> [What is being asked]: Each line below from the one containing "educational materials that" through the one containing "The dictionary's reception" is to be given again exactly, and no line outside that span.

[Rendered images with source text]
>>

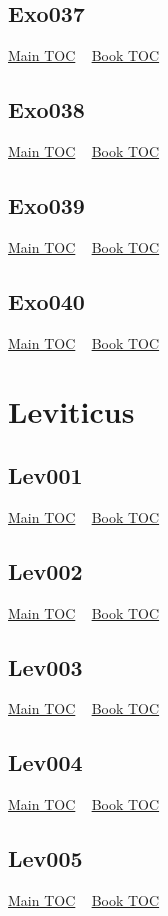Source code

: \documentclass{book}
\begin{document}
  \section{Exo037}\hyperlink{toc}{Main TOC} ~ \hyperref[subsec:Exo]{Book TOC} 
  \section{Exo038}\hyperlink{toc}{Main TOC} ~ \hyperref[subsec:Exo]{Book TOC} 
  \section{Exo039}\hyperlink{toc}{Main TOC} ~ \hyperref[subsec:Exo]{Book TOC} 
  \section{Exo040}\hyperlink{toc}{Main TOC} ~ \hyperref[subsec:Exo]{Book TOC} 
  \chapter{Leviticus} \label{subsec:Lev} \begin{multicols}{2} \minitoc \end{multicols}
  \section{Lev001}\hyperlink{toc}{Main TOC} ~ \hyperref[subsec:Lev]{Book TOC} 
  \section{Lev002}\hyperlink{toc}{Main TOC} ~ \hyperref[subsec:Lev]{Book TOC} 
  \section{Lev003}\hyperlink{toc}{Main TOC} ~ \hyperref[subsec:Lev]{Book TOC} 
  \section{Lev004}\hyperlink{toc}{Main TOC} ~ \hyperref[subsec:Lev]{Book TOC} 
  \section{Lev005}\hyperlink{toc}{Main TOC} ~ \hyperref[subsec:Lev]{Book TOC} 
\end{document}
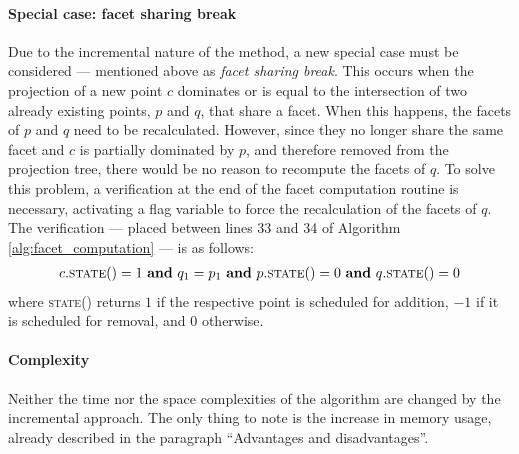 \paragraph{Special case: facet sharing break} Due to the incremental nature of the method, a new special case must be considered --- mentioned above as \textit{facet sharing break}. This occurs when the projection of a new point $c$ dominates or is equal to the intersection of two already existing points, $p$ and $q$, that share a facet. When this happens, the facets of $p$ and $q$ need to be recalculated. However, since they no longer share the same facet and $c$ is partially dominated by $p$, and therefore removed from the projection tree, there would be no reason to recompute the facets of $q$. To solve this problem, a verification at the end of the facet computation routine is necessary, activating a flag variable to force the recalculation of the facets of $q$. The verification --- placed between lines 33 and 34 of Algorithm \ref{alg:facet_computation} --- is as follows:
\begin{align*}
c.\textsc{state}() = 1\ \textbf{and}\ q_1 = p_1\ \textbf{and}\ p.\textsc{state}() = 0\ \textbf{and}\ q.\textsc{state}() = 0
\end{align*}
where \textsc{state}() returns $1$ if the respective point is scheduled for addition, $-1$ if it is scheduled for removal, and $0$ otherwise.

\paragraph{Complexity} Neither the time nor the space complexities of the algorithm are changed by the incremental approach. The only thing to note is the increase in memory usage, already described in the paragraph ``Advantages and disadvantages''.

<<
>>

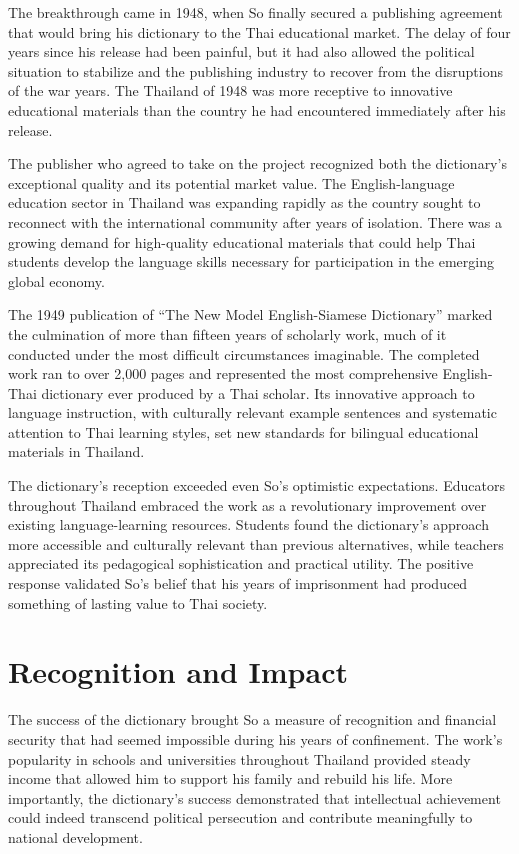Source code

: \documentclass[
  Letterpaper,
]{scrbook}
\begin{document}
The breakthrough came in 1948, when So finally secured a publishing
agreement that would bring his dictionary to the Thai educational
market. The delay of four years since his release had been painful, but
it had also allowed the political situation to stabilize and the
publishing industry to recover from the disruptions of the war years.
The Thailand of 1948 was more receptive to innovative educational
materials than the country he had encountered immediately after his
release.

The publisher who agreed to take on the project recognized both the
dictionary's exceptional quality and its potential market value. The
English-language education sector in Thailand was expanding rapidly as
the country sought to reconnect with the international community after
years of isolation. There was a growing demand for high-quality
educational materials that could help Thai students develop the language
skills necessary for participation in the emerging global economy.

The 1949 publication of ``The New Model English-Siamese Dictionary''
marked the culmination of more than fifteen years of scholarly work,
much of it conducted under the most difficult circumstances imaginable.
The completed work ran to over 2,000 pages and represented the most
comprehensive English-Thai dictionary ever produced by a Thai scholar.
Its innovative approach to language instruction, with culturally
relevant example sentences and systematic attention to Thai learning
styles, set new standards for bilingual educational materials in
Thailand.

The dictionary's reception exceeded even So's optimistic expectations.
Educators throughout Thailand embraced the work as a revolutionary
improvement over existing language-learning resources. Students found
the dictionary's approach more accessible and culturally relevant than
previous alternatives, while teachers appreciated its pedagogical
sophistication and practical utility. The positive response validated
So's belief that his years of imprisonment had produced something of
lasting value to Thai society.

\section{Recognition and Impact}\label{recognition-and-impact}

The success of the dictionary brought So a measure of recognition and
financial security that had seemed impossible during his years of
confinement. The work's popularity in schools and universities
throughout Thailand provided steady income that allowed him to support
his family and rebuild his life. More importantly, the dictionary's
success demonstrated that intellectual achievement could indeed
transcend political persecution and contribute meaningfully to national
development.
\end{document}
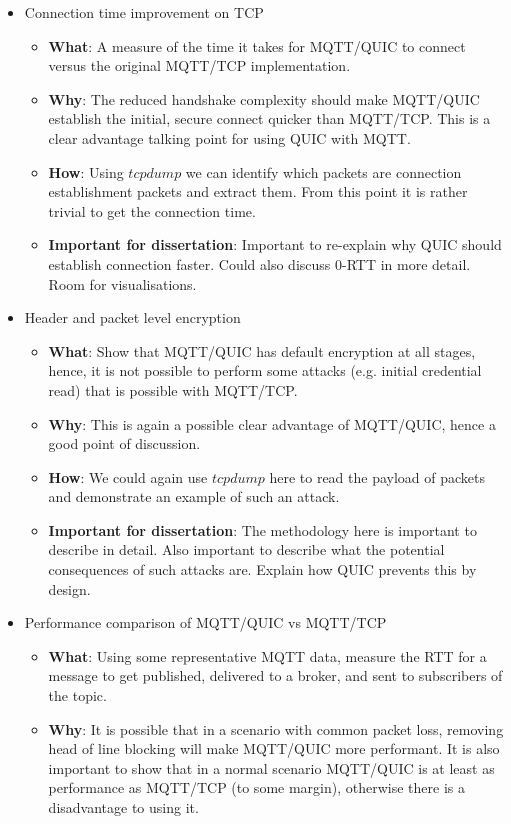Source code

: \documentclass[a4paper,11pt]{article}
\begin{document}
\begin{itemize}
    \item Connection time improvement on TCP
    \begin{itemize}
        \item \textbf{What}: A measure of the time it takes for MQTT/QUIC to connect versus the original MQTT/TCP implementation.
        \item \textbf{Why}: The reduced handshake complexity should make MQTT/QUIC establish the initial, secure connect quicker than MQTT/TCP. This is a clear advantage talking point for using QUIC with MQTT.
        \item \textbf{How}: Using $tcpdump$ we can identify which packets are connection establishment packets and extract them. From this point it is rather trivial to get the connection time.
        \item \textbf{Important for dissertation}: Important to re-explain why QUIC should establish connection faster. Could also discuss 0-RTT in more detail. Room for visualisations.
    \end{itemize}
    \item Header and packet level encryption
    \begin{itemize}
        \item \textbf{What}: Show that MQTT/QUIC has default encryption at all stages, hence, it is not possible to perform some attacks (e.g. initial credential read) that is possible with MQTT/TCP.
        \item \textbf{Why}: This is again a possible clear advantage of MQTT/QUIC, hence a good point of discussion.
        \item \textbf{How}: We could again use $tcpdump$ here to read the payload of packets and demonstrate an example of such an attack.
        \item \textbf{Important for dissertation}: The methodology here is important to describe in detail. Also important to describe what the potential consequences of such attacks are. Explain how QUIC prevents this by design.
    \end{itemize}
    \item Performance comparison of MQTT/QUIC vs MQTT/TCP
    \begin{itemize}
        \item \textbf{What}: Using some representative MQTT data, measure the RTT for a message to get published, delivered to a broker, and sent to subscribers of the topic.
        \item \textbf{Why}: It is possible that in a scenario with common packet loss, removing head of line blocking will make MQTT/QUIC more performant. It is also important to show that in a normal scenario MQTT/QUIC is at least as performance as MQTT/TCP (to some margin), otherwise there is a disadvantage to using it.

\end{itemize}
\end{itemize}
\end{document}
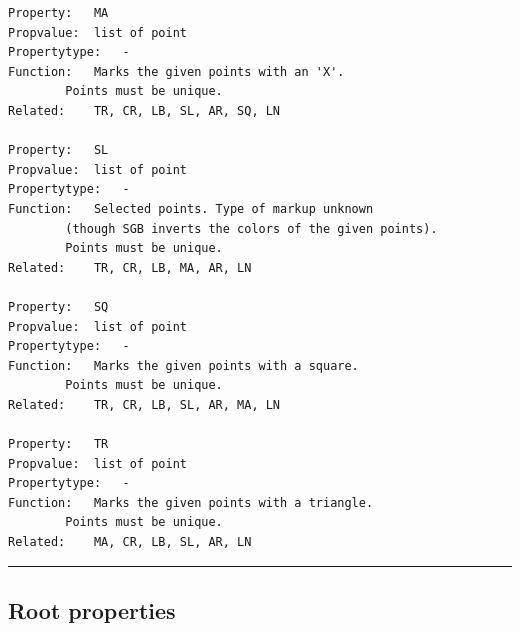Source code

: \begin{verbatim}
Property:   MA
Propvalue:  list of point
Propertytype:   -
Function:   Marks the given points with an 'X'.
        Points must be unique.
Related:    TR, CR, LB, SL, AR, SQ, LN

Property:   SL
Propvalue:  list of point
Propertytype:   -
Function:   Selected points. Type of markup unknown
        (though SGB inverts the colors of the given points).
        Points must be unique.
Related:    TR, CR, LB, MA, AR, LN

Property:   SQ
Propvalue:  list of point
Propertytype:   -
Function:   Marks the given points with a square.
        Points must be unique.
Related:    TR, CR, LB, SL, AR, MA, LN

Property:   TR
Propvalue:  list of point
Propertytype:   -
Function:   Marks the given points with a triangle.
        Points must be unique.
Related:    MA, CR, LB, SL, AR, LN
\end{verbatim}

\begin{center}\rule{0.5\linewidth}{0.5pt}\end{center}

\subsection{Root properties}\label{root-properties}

<<

> [Expected output]:
educational materials that could help Thai students develop the language
skills necessary for participation in the emerging global economy.

The 1949 publication of ``The New Model English-Siamese Dictionary''
marked the culmination of more than fifteen years of scholarly work,
much of it conducted under the most difficult circumstances imaginable.
The completed work ran to over 2,000 pages and represented the most
comprehensive English-Thai dictionary ever produced by a Thai scholar.
Its innovative approach to language instruction, with culturally
relevant example sentences and systematic attention to Thai learning
styles, set new standards for bilingual educational materials in
Thailand.

The dictionary's reception exceeded even So's optimistic expectations.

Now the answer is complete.